# Idee: Softwareentwicklung im Team mit visuellen Tool



## timdeu (15. Jul 2011)

Hallo Community,

es gibt ja inzwischen sehr viele Online Projektmanagement Plattformen wie basecamphq.com oder projectplace.com, mit denen es leicht ist, ein bestehendes Projekt zu verwalten. Aber es hilft einem nicht/kaum z.B. eine Web Application zu spezifizieren. Ich denke das muss visuell anhand von einem Bild stattfinden, in das man Todos eintragen kann z.B. “wenn man hier auf den Button klickt, dann...”.
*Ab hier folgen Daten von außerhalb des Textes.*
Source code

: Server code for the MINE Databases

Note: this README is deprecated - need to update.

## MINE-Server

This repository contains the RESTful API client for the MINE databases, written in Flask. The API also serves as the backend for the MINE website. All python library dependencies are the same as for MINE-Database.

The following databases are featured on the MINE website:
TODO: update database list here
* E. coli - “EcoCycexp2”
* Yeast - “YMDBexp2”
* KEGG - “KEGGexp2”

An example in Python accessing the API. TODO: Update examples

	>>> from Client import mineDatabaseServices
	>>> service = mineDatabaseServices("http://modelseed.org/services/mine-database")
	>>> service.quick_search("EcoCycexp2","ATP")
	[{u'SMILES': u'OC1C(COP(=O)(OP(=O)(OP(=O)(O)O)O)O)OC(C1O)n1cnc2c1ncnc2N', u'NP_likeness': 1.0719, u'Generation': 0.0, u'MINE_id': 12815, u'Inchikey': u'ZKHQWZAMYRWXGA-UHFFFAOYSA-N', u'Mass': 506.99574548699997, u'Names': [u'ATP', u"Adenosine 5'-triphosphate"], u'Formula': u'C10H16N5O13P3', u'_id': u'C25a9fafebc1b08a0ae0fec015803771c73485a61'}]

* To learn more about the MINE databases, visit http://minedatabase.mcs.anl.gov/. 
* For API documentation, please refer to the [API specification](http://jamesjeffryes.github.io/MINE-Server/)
Hier mal zwei Beispiele (screenshots) von mir wie es aussehen könnte:
1. Mockup > Bugs
2. Mockup > Features

D.h. konkret, dass der Kern des Tools jeweils ein Bild einer Anwendung oder auch
ein Mockup ist, welches mit Anmerkungen versehen werden kann. Diese Anmerkung bzw. Aufgaben kann dann jeweils in eine Kategorie eingeordnet werden(Feature, Bug) und es kann sich darüber ausgetauscht werden, eine Deadline kann erstellt werden, Milestones festgelegt werden und ein Kalender stellt all diese Daten dann gesammelt dar. Ich bin auf diese Idee gekommen, da sich anhand von Bildern oft vieles einfacher erklären lässt als mit purem Text.
Zu diesen Funktionen kommen noch ein paar andere hinzu.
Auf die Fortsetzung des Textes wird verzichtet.